THANK YOU TO EVERYONE FOR MAKING THIS HAPPEN
LONG LIVE MELEE #FreeMelee #SaveSmash pic.twitter.com/LjIfUv1Scc
This community has given and given and given, not just to Nintendo, their games, and each other, but also to outside charities. And the response from the company that made our favorite game has been apathy at best. Anyone but Nintendo themselves would actively prefer apathy to what they’ve been doing “for” the Smash scene.
In shutting down PlayVS’s collegiate Smash circuit, they’ve once again shown themselves to be wildly out of touch.

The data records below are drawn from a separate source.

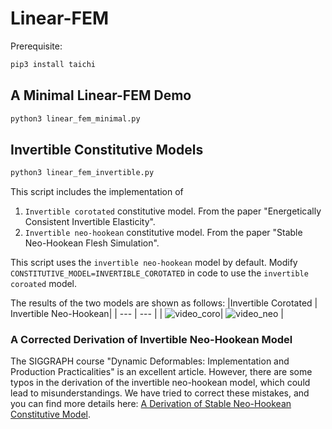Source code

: # Linear-FEM

Prerequisite: 
``` bash
pip3 install taichi
```


## A Minimal Linear-FEM Demo

``` bash
python3 linear_fem_minimal.py
```

## Invertible Constitutive Models

``` bash
python3 linear_fem_invertible.py
```

This script includes the implementation of
1. `Invertible corotated` constitutive model. From the paper "Energetically Consistent Invertible Elasticity".
2. `Invertible neo-hookean` constitutive model. From the paper "Stable Neo-Hookean Flesh Simulation".

This script uses the `invertible neo-hookean` model by default. Modify `CONSTITUTIVE_MODEL=INVERTIBLE_COROTATED` in code to use the `invertible coroated` model.

The results of the two models are shown as follows:
|Invertible Corotated | Invertible Neo-Hookean| 
|          ---        |         ---           |
| ![video_coro](https://github.com/YuCrazing/Linear-FEM/assets/8120108/e18302cf-0213-4324-b962-72482e1d4186)|    ![video_neo](https://github.com/YuCrazing/Linear-FEM/assets/8120108/b631410d-ea76-4039-977d-04361a5b42c9) |

### A Corrected Derivation of Invertible Neo-Hookean Model

The SIGGRAPH course "Dynamic Deformables: Implementation and Production Practicalities" is an excellent article. However, there are some typos in the derivation of the invertible neo-hookean model, which could lead to misunderstandings. We have tried to correct these mistakes, and you can find more details here: [A Derivation of Stable Neo-Hookean Constitutive Model](https://yucrazing.github.io/assets/files/Stable_NeoHookean.pdf).
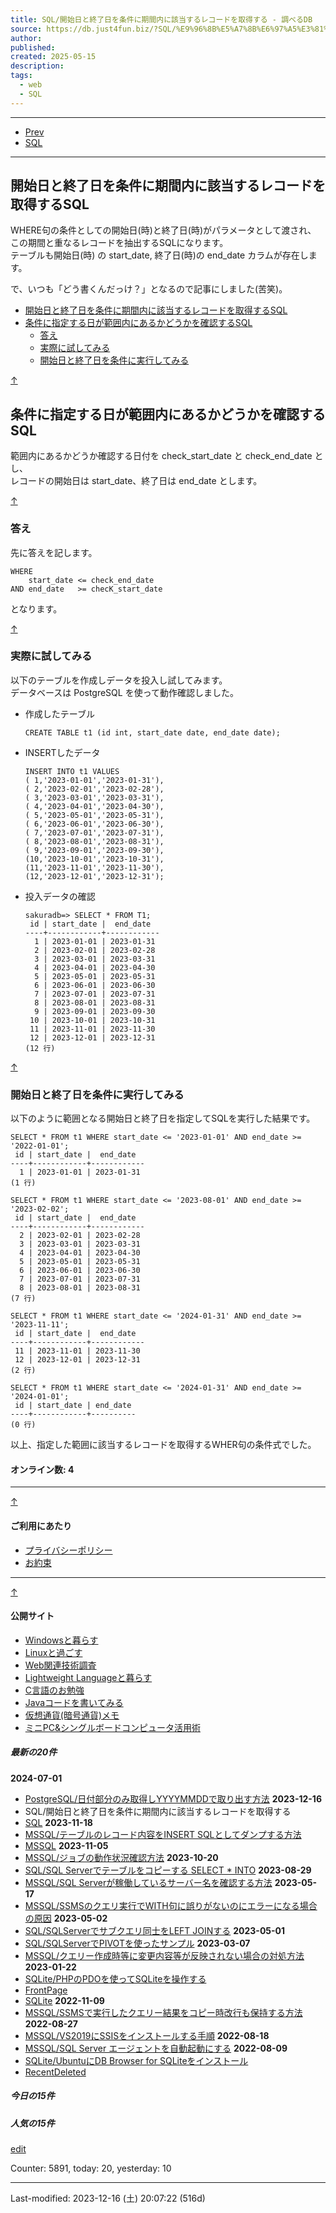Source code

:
 ```yaml
---
title: SQL/開始日と終了日を条件に期間内に該当するレコードを取得する - 調べるDB
source: https://db.just4fun.biz/?SQL/%E9%96%8B%E5%A7%8B%E6%97%A5%E3%81%A8%E7%B5%82%E4%BA%86%E6%97%A5%E3%82%92%E6%9D%A1%E4%BB%B6%E3%81%AB%E6%9C%9F%E9%96%93%E5%86%85%E3%81%AB%E8%A9%B2%E5%BD%93%E3%81%99%E3%82%8B%E3%83%AC%E3%82%B3%E3%83%BC%E3%83%89%E3%82%92%E5%8F%96%E5%BE%97%E3%81%99%E3%82%8B#jaa6425f
author: 
published: 
created: 2025-05-15
description: 
tags:
  - web
  - SQL
---
```

---

- [Prev](https://db.just4fun.biz/?SQL/%E4%B8%80%E3%81%A4%E3%81%AEINSERT%E3%81%A7%E8%A4%87%E6%95%B0%E8%A1%8C%E3%82%92INSERT%E3%81%99%E3%82%8BSQL%E6%A7%8B%E6%96%87 "SQL/一つのINSERTで複数行をINSERTするSQL構文 (64d)")
- [SQL](https://db.just4fun.biz/?SQL "SQL (64d)")

---

## 開始日と終了日を条件に期間内に該当するレコードを取得するSQL

WHERE句の条件としての開始日(時)と終了日(時)がパラメータとして渡され、 この期間と重なるレコードを抽出するSQLになります。  
テーブルも開始日(時) の start\_date, 終了日(時)の end\_date カラムが存在します。

で、いつも「どう書くんだっけ？」となるので記事にしました(苦笑)。

- [開始日と終了日を条件に期間内に該当するレコードを取得するSQL](https://db.just4fun.biz/?SQL/%E9%96%8B%E5%A7%8B%E6%97%A5%E3%81%A8%E7%B5%82%E4%BA%86%E6%97%A5%E3%82%92%E6%9D%A1%E4%BB%B6%E3%81%AB%E6%9C%9F%E9%96%93%E5%86%85%E3%81%AB%E8%A9%B2%E5%BD%93%E3%81%99%E3%82%8B%E3%83%AC%E3%82%B3%E3%83%BC%E3%83%89%E3%82%92%E5%8F%96%E5%BE%97%E3%81%99%E3%82%8B#jaa6425f)
- [条件に指定する日が範囲内にあるかどうかを確認するSQL](https://db.just4fun.biz/?SQL/%E9%96%8B%E5%A7%8B%E6%97%A5%E3%81%A8%E7%B5%82%E4%BA%86%E6%97%A5%E3%82%92%E6%9D%A1%E4%BB%B6%E3%81%AB%E6%9C%9F%E9%96%93%E5%86%85%E3%81%AB%E8%A9%B2%E5%BD%93%E3%81%99%E3%82%8B%E3%83%AC%E3%82%B3%E3%83%BC%E3%83%89%E3%82%92%E5%8F%96%E5%BE%97%E3%81%99%E3%82%8B#x9bd2060)
	- [答え](https://db.just4fun.biz/?SQL/%E9%96%8B%E5%A7%8B%E6%97%A5%E3%81%A8%E7%B5%82%E4%BA%86%E6%97%A5%E3%82%92%E6%9D%A1%E4%BB%B6%E3%81%AB%E6%9C%9F%E9%96%93%E5%86%85%E3%81%AB%E8%A9%B2%E5%BD%93%E3%81%99%E3%82%8B%E3%83%AC%E3%82%B3%E3%83%BC%E3%83%89%E3%82%92%E5%8F%96%E5%BE%97%E3%81%99%E3%82%8B#kc25d5b8)
	- [実際に試してみる](https://db.just4fun.biz/?SQL/%E9%96%8B%E5%A7%8B%E6%97%A5%E3%81%A8%E7%B5%82%E4%BA%86%E6%97%A5%E3%82%92%E6%9D%A1%E4%BB%B6%E3%81%AB%E6%9C%9F%E9%96%93%E5%86%85%E3%81%AB%E8%A9%B2%E5%BD%93%E3%81%99%E3%82%8B%E3%83%AC%E3%82%B3%E3%83%BC%E3%83%89%E3%82%92%E5%8F%96%E5%BE%97%E3%81%99%E3%82%8B#c628a5ed)
	- [開始日と終了日を条件に実行してみる](https://db.just4fun.biz/?SQL/%E9%96%8B%E5%A7%8B%E6%97%A5%E3%81%A8%E7%B5%82%E4%BA%86%E6%97%A5%E3%82%92%E6%9D%A1%E4%BB%B6%E3%81%AB%E6%9C%9F%E9%96%93%E5%86%85%E3%81%AB%E8%A9%B2%E5%BD%93%E3%81%99%E3%82%8B%E3%83%AC%E3%82%B3%E3%83%BC%E3%83%89%E3%82%92%E5%8F%96%E5%BE%97%E3%81%99%E3%82%8B#t5136271)

[↑](https://db.just4fun.biz/?SQL/%E9%96%8B%E5%A7%8B%E6%97%A5%E3%81%A8%E7%B5%82%E4%BA%86%E6%97%A5%E3%82%92%E6%9D%A1%E4%BB%B6%E3%81%AB%E6%9C%9F%E9%96%93%E5%86%85%E3%81%AB%E8%A9%B2%E5%BD%93%E3%81%99%E3%82%8B%E3%83%AC%E3%82%B3%E3%83%BC%E3%83%89%E3%82%92%E5%8F%96%E5%BE%97%E3%81%99%E3%82%8B#navigator)

## 条件に指定する日が範囲内にあるかどうかを確認するSQL

範囲内にあるかどうか確認する日付を check\_start\_date と check\_end\_date とし、  
レコードの開始日は start\_date、終了日は end\_date とします。  

[↑](https://db.just4fun.biz/?SQL/%E9%96%8B%E5%A7%8B%E6%97%A5%E3%81%A8%E7%B5%82%E4%BA%86%E6%97%A5%E3%82%92%E6%9D%A1%E4%BB%B6%E3%81%AB%E6%9C%9F%E9%96%93%E5%86%85%E3%81%AB%E8%A9%B2%E5%BD%93%E3%81%99%E3%82%8B%E3%83%AC%E3%82%B3%E3%83%BC%E3%83%89%E3%82%92%E5%8F%96%E5%BE%97%E3%81%99%E3%82%8B#navigator)

### 答え

先に答えを記します。

```
WHERE
    start_date <= check_end_date
AND end_date   >= checK_start_date
```

となります。

[↑](https://db.just4fun.biz/?SQL/%E9%96%8B%E5%A7%8B%E6%97%A5%E3%81%A8%E7%B5%82%E4%BA%86%E6%97%A5%E3%82%92%E6%9D%A1%E4%BB%B6%E3%81%AB%E6%9C%9F%E9%96%93%E5%86%85%E3%81%AB%E8%A9%B2%E5%BD%93%E3%81%99%E3%82%8B%E3%83%AC%E3%82%B3%E3%83%BC%E3%83%89%E3%82%92%E5%8F%96%E5%BE%97%E3%81%99%E3%82%8B#navigator)

### 実際に試してみる

以下のテーブルを作成しデータを投入し試してみます。  
データベースは PostgreSQL を使って動作確認しました。

- 作成したテーブル
	```
	CREATE TABLE t1 (id int, start_date date, end_date date);
	```
- INSERTしたデータ
	```
	INSERT INTO t1 VALUES
	( 1,'2023-01-01','2023-01-31'),
	( 2,'2023-02-01','2023-02-28'),
	( 3,'2023-03-01','2023-03-31'),
	( 4,'2023-04-01','2023-04-30'),
	( 5,'2023-05-01','2023-05-31'),
	( 6,'2023-06-01','2023-06-30'),
	( 7,'2023-07-01','2023-07-31'),
	( 8,'2023-08-01','2023-08-31'),
	( 9,'2023-09-01','2023-09-30'),
	(10,'2023-10-01','2023-10-31'),
	(11,'2023-11-01','2023-11-30'),
	(12,'2023-12-01','2023-12-31');
	```
- 投入データの確認
	```
	sakuradb=> SELECT * FROM T1;
	 id | start_date |  end_date  
	----+------------+------------
	  1 | 2023-01-01 | 2023-01-31
	  2 | 2023-02-01 | 2023-02-28
	  3 | 2023-03-01 | 2023-03-31
	  4 | 2023-04-01 | 2023-04-30
	  5 | 2023-05-01 | 2023-05-31
	  6 | 2023-06-01 | 2023-06-30
	  7 | 2023-07-01 | 2023-07-31
	  8 | 2023-08-01 | 2023-08-31
	  9 | 2023-09-01 | 2023-09-30
	 10 | 2023-10-01 | 2023-10-31
	 11 | 2023-11-01 | 2023-11-30
	 12 | 2023-12-01 | 2023-12-31
	(12 行)
	```

[↑](https://db.just4fun.biz/?SQL/%E9%96%8B%E5%A7%8B%E6%97%A5%E3%81%A8%E7%B5%82%E4%BA%86%E6%97%A5%E3%82%92%E6%9D%A1%E4%BB%B6%E3%81%AB%E6%9C%9F%E9%96%93%E5%86%85%E3%81%AB%E8%A9%B2%E5%BD%93%E3%81%99%E3%82%8B%E3%83%AC%E3%82%B3%E3%83%BC%E3%83%89%E3%82%92%E5%8F%96%E5%BE%97%E3%81%99%E3%82%8B#navigator)

### 開始日と終了日を条件に実行してみる

以下のように範囲となる開始日と終了日を指定してSQLを実行した結果です。

```
SELECT * FROM t1 WHERE start_date <= '2023-01-01' AND end_date >= '2022-01-01';
 id | start_date |  end_date  
----+------------+------------
  1 | 2023-01-01 | 2023-01-31
(1 行)
```
```
SELECT * FROM t1 WHERE start_date <= '2023-08-01' AND end_date >= '2023-02-02';
 id | start_date |  end_date  
----+------------+------------
  2 | 2023-02-01 | 2023-02-28
  3 | 2023-03-01 | 2023-03-31
  4 | 2023-04-01 | 2023-04-30
  5 | 2023-05-01 | 2023-05-31
  6 | 2023-06-01 | 2023-06-30
  7 | 2023-07-01 | 2023-07-31
  8 | 2023-08-01 | 2023-08-31
(7 行)
```
```
SELECT * FROM t1 WHERE start_date <= '2024-01-31' AND end_date >= '2023-11-11';
 id | start_date |  end_date  
----+------------+------------
 11 | 2023-11-01 | 2023-11-30
 12 | 2023-12-01 | 2023-12-31
(2 行)
```
```
SELECT * FROM t1 WHERE start_date <= '2024-01-31' AND end_date >= '2024-01-01';
 id | start_date | end_date 
----+------------+----------
(0 行)
```

以上、指定した範囲に該当するレコードを取得するWHER句の条件式でした。

#### オンライン数: 4

---

[↑](https://db.just4fun.biz/?SQL/%E9%96%8B%E5%A7%8B%E6%97%A5%E3%81%A8%E7%B5%82%E4%BA%86%E6%97%A5%E3%82%92%E6%9D%A1%E4%BB%B6%E3%81%AB%E6%9C%9F%E9%96%93%E5%86%85%E3%81%AB%E8%A9%B2%E5%BD%93%E3%81%99%E3%82%8B%E3%83%AC%E3%82%B3%E3%83%BC%E3%83%89%E3%82%92%E5%8F%96%E5%BE%97%E3%81%99%E3%82%8B#navigator)

#### ご利用にあたり

- [プライバシーポリシー](https://db.just4fun.biz/?%E3%83%97%E3%83%A9%E3%82%A4%E3%83%90%E3%82%B7%E3%83%BC%E3%83%9D%E3%83%AA%E3%82%B7%E3%83%BC "プライバシーポリシー (3708d)")
- [お約束](https://db.just4fun.biz/?%E3%81%8A%E7%B4%84%E6%9D%9F "お約束 (3708d)")

---

[↑](https://db.just4fun.biz/?SQL/%E9%96%8B%E5%A7%8B%E6%97%A5%E3%81%A8%E7%B5%82%E4%BA%86%E6%97%A5%E3%82%92%E6%9D%A1%E4%BB%B6%E3%81%AB%E6%9C%9F%E9%96%93%E5%86%85%E3%81%AB%E8%A9%B2%E5%BD%93%E3%81%99%E3%82%8B%E3%83%AC%E3%82%B3%E3%83%BC%E3%83%89%E3%82%92%E5%8F%96%E5%BE%97%E3%81%99%E3%82%8B#navigator)

#### 公開サイト

- [Windowsと暮らす](https://win.just4fun.biz/)
- [Linuxと過ごす](https://linux.just4fun.biz/)
- [Web関連技術調査](https://web.just4fun.biz/)
- [Lightweight Languageと暮らす](https://ll.just4fun.biz/)
- [C言語のお勉強](https://c.just4fun.biz/)
- [Javaコードを書いてみる](https://java.just4fun.biz/)
- [仮想通貨(暗号通貨)メモ](https://cryptocurrency.just4fun.biz/)
- [ミニPC&シングルボードコンピュータ活用術](https://minipc.just4fun.biz/)

##### 最新の20件

**2024-07-01**
- [PostgreSQL/日付部分のみ取得しYYYYMMDDで取り出す方法](https://db.just4fun.biz/?PostgreSQL/%E6%97%A5%E4%BB%98%E9%83%A8%E5%88%86%E3%81%AE%E3%81%BF%E5%8F%96%E5%BE%97%E3%81%97YYYYMMDD%E3%81%A7%E5%8F%96%E3%82%8A%E5%87%BA%E3%81%99%E6%96%B9%E6%B3%95 "PostgreSQL/日付部分のみ取得しYYYYMMDDで取り出す方法 (64d)")
**2023-12-16**
- SQL/開始日と終了日を条件に期間内に該当するレコードを取得する
- [SQL](https://db.just4fun.biz/?SQL "SQL (64d)")
**2023-11-18**
- [MSSQL/テーブルのレコード内容をINSERT SQLとしてダンプする方法](https://db.just4fun.biz/?MSSQL/%E3%83%86%E3%83%BC%E3%83%96%E3%83%AB%E3%81%AE%E3%83%AC%E3%82%B3%E3%83%BC%E3%83%89%E5%86%85%E5%AE%B9%E3%82%92INSERT+SQL%E3%81%A8%E3%81%97%E3%81%A6%E3%83%80%E3%83%B3%E3%83%97%E3%81%99%E3%82%8B%E6%96%B9%E6%B3%95 "MSSQL/テーブルのレコード内容をINSERT SQLとしてダンプする方法 (544d)")
- [MSSQL](https://db.just4fun.biz/?MSSQL "MSSQL (544d)")
**2023-11-05**
- [MSSQL/ジョブの動作状況確認方法](https://db.just4fun.biz/?MSSQL/%E3%82%B8%E3%83%A7%E3%83%96%E3%81%AE%E5%8B%95%E4%BD%9C%E7%8A%B6%E6%B3%81%E7%A2%BA%E8%AA%8D%E6%96%B9%E6%B3%95 "MSSQL/ジョブの動作状況確認方法 (557d)")
**2023-10-20**
- [SQL/SQL Serverでテーブルをコピーする SELECT \* INTO](https://db.just4fun.biz/?SQL/SQL+Server%E3%81%A7%E3%83%86%E3%83%BC%E3%83%96%E3%83%AB%E3%82%92%E3%82%B3%E3%83%94%E3%83%BC%E3%81%99%E3%82%8B+SELECT+%2A+INTO "SQL/SQL Serverでテーブルをコピーする SELECT * INTO (573d)")
**2023-08-29**
- [MSSQL/SQL Serverが稼働しているサーバー名を確認する方法](https://db.just4fun.biz/?MSSQL/SQL+Server%E3%81%8C%E7%A8%BC%E5%83%8D%E3%81%97%E3%81%A6%E3%81%84%E3%82%8B%E3%82%B5%E3%83%BC%E3%83%90%E3%83%BC%E5%90%8D%E3%82%92%E7%A2%BA%E8%AA%8D%E3%81%99%E3%82%8B%E6%96%B9%E6%B3%95 "MSSQL/SQL Serverが稼働しているサーバー名を確認する方法 (625d)")
**2023-05-17**
- [MSSQL/SSMSのクエリ実行でWITH句に誤りがないのにエラーになる場合の原因](https://db.just4fun.biz/?MSSQL/SSMS%E3%81%AE%E3%82%AF%E3%82%A8%E3%83%AA%E5%AE%9F%E8%A1%8C%E3%81%A7WITH%E5%8F%A5%E3%81%AB%E8%AA%A4%E3%82%8A%E3%81%8C%E3%81%AA%E3%81%84%E3%81%AE%E3%81%AB%E3%82%A8%E3%83%A9%E3%83%BC%E3%81%AB%E3%81%AA%E3%82%8B%E5%A0%B4%E5%90%88%E3%81%AE%E5%8E%9F%E5%9B%A0 "MSSQL/SSMSのクエリ実行でWITH句に誤りがないのにエラーになる場合の原因 (729d)")
**2023-05-02**
- [SQL/SQLServerでサブクエリ同士をLEFT JOINする](https://db.just4fun.biz/?SQL/SQLServer%E3%81%A7%E3%82%B5%E3%83%96%E3%82%AF%E3%82%A8%E3%83%AA%E5%90%8C%E5%A3%AB%E3%82%92LEFT+JOIN%E3%81%99%E3%82%8B "SQL/SQLServerでサブクエリ同士をLEFT JOINする (744d)")
**2023-05-01**
- [SQL/SQLServerでPIVOTを使ったサンプル](https://db.just4fun.biz/?SQL/SQLServer%E3%81%A7PIVOT%E3%82%92%E4%BD%BF%E3%81%A3%E3%81%9F%E3%82%B5%E3%83%B3%E3%83%97%E3%83%AB "SQL/SQLServerでPIVOTを使ったサンプル (745d)")
**2023-03-07**
- [MSSQL/クエリー作成時等に変更内容等が反映されない場合の対処方法](https://db.just4fun.biz/?MSSQL/%E3%82%AF%E3%82%A8%E3%83%AA%E3%83%BC%E4%BD%9C%E6%88%90%E6%99%82%E7%AD%89%E3%81%AB%E5%A4%89%E6%9B%B4%E5%86%85%E5%AE%B9%E7%AD%89%E3%81%8C%E5%8F%8D%E6%98%A0%E3%81%95%E3%82%8C%E3%81%AA%E3%81%84%E5%A0%B4%E5%90%88%E3%81%AE%E5%AF%BE%E5%87%A6%E6%96%B9%E6%B3%95 "MSSQL/クエリー作成時等に変更内容等が反映されない場合の対処方法 (800d)")
**2023-01-22**
- [SQLite/PHPのPDOを使ってSQLiteを操作する](https://db.just4fun.biz/?SQLite/PHP%E3%81%AEPDO%E3%82%92%E4%BD%BF%E3%81%A3%E3%81%A6SQLite%E3%82%92%E6%93%8D%E4%BD%9C%E3%81%99%E3%82%8B "SQLite/PHPのPDOを使ってSQLiteを操作する (844d)")
- [FrontPage](https://db.just4fun.biz/ "FrontPage (64d)")
- [SQLite](https://db.just4fun.biz/?SQLite "SQLite (64d)")
**2022-11-09**
- [MSSQL/SSMSで実行したクエリー結果をコピー時改行も保持する方法](https://db.just4fun.biz/?MSSQL/SSMS%E3%81%A7%E5%AE%9F%E8%A1%8C%E3%81%97%E3%81%9F%E3%82%AF%E3%82%A8%E3%83%AA%E3%83%BC%E7%B5%90%E6%9E%9C%E3%82%92%E3%82%B3%E3%83%94%E3%83%BC%E6%99%82%E6%94%B9%E8%A1%8C%E3%82%82%E4%BF%9D%E6%8C%81%E3%81%99%E3%82%8B%E6%96%B9%E6%B3%95 "MSSQL/SSMSで実行したクエリー結果をコピー時改行も保持する方法 (918d)")
**2022-08-27**
- [MSSQL/VS2019にSSISをインストールする手順](https://db.just4fun.biz/?MSSQL/VS2019%E3%81%ABSSIS%E3%82%92%E3%82%A4%E3%83%B3%E3%82%B9%E3%83%88%E3%83%BC%E3%83%AB%E3%81%99%E3%82%8B%E6%89%8B%E9%A0%86 "MSSQL/VS2019にSSISをインストールする手順 (992d)")
**2022-08-18**
- [MSSQL/SQL Server エージェントを自動起動にする](https://db.just4fun.biz/?MSSQL/SQL+Server+%E3%82%A8%E3%83%BC%E3%82%B8%E3%82%A7%E3%83%B3%E3%83%88%E3%82%92%E8%87%AA%E5%8B%95%E8%B5%B7%E5%8B%95%E3%81%AB%E3%81%99%E3%82%8B "MSSQL/SQL Server エージェントを自動起動にする (1001d)")
**2022-08-09**
- [SQLite/UbuntuにDB Browser for SQLiteをインストール](https://db.just4fun.biz/?SQLite/Ubuntu%E3%81%ABDB+Browser+for+SQLite%E3%82%92%E3%82%A4%E3%83%B3%E3%82%B9%E3%83%88%E3%83%BC%E3%83%AB "SQLite/UbuntuにDB Browser for SQLiteをインストール (1010d)")
- [RecentDeleted](https://db.just4fun.biz/?RecentDeleted "RecentDeleted (1010d)")

##### 今日の15件

##### 人気の15件

[edit](https://db.just4fun.biz/?cmd=edit&page=MenuBar "Edit MenuBar")

Counter: 5891, today: 20, yesterday: 10

---

Last-modified: 2023-12-16 (土) 20:07:22 (516d)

It’s clearly not just an issue of emulation, or pirating .iso files, or of wanting diehard fans to “move on” from Melee. They leave that last one to the Internet trolls who will never know the satisfaction of eviscerating a stock with Melee’s free-form movement and combos. I love Melee, have played it for years, and will continue telling people that it’s the best platformer and the best fighting game of all time at the same time.
But I also love Smash in general, a celebration not just of Nintendo, but of gaming in general. I love that within the code of Ultimate, so many theoretical inter-series gaming matchups can be tangibly settled among friends. I love hearing the sounds of every Smash game played through the loudspeakers of Super Smash Con, an event I’ve never missed. When Fox or Falco hit a “shine” that echoes through the venue and the player controlling them goes on to perform a stock-ending combo, getting the whole crowd to stand up and scream, I feel a passion burning within my very being, a fire in my stomach.
This is what Nintendo stands against, for whatever reason they’ve gotten into their heads. We’re past #FreeMelee now. Now it’s #SaveSmash… from the company that made it in the first place.
Statement from PlayVS:
In the past 24 hours, a screenshot of a communication from a PlayVS employee on our Discord server has been widely shared around the internet. We want to clarify that statement was not approved by PlayVS leadership and it contained a misrepresentation of the facts. PlayVS and Nintendo have been engaged in discussions about how to best support the competitive gaming community and help it grow. At no time has Nintendo expressed any desire to stifle this community.
We deeply regret that this statement has unfairly put Nintendo in a negative light. Nintendo has been an excellent partner to us and all of our conversations have revolved around adding to an already passionate community and never about taking anything away from the competitive Smash scene. We look forward to continued, fruitful discussions and collaborations in the future that elevate the esports space.